The best student of each year will receive the Leica student award. It will be presented at the end of September and consists of a certificate and a high quality optical instrument from Leica.

Applications

The minimum entry requirement is a second class degree in either a biological or physical science or engineering. Applications from students in subjects such as physics, chemistry, material sciences, electrical engineering, biology, optometry, pharmacy are welcomed. You are encouraged to apply as early as possible. We expect to make final decisions on all applications in July preceding an October start. In the first instance, interested students can contact Dr Wolfgang Langbein - MscBiophotonics@cardiff.ac.uk (tel. +44 (0)29 208 70172). Formal applications should be send to the University Postgraduate Registry.

Funding

A limited number of EPSRC studentships are available for excellent candidates (UK/EU). Some will be fully-funded studentships (fees plus stipend); others will be fees-only awards.

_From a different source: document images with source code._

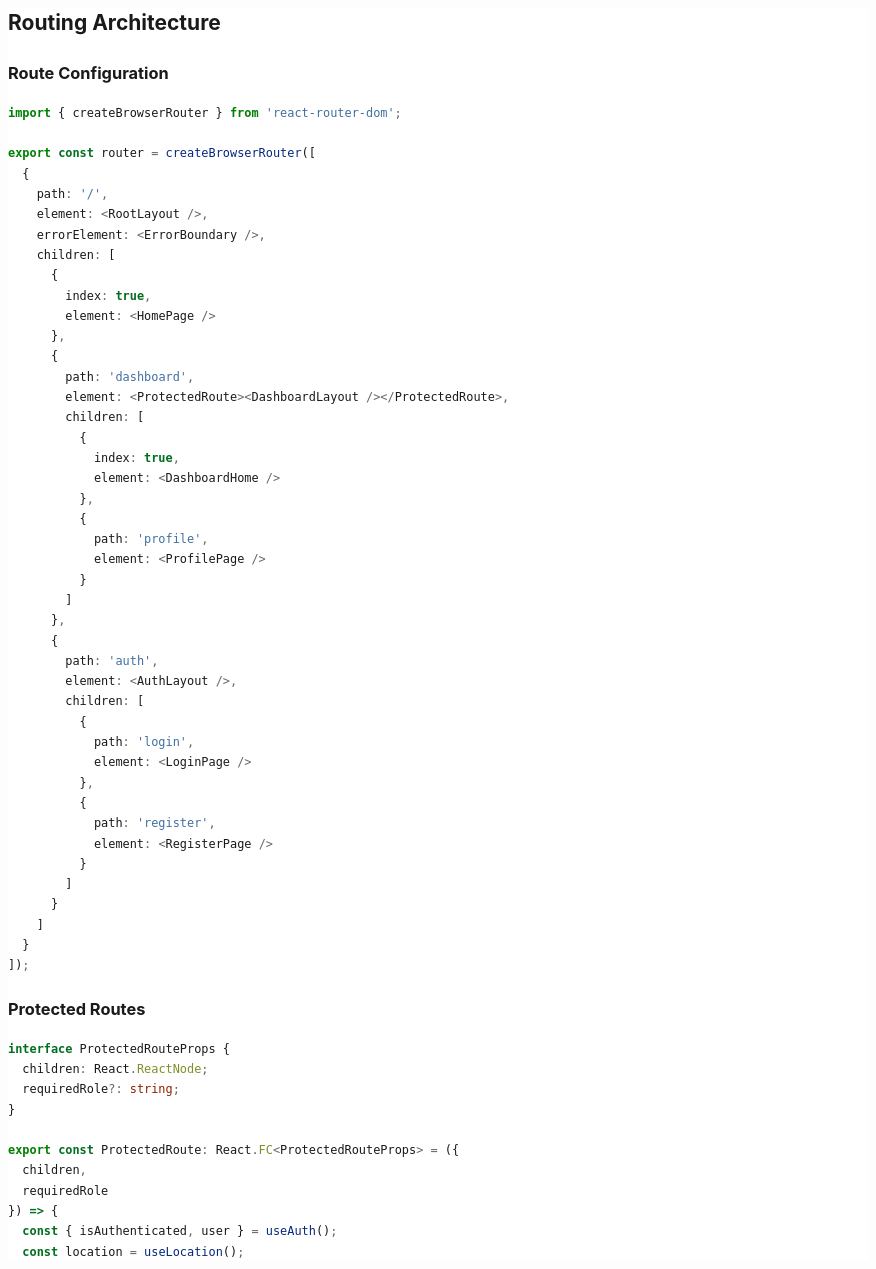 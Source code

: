 ## Routing Architecture

### Route Configuration
```typescript
import { createBrowserRouter } from 'react-router-dom';

export const router = createBrowserRouter([
  {
    path: '/',
    element: <RootLayout />,
    errorElement: <ErrorBoundary />,
    children: [
      {
        index: true,
        element: <HomePage />
      },
      {
        path: 'dashboard',
        element: <ProtectedRoute><DashboardLayout /></ProtectedRoute>,
        children: [
          {
            index: true,
            element: <DashboardHome />
          },
          {
            path: 'profile',
            element: <ProfilePage />
          }
        ]
      },
      {
        path: 'auth',
        element: <AuthLayout />,
        children: [
          {
            path: 'login',
            element: <LoginPage />
          },
          {
            path: 'register',
            element: <RegisterPage />
          }
        ]
      }
    ]
  }
]);
```

### Protected Routes
```typescript
interface ProtectedRouteProps {
  children: React.ReactNode;
  requiredRole?: string;
}

export const ProtectedRoute: React.FC<ProtectedRouteProps> = ({
  children,
  requiredRole
}) => {
  const { isAuthenticated, user } = useAuth();
  const location = useLocation();

```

UK and EU/Non-EU applicants capable of self-funding are also welcome to apply. For other funding opportunities see the related university web pages.

Career Prospects

Photonics techniques are increasingly important and applied in biological and medical research, as well as in healthcare as diagnostic tools and in treatment. This course will be relevant to a wide range of companies related with medical and biological instrumentation and pharmaceuticals. Students will be able to use the acquired skills to facilitate new developments in high-tech industrial companies or academic research environments.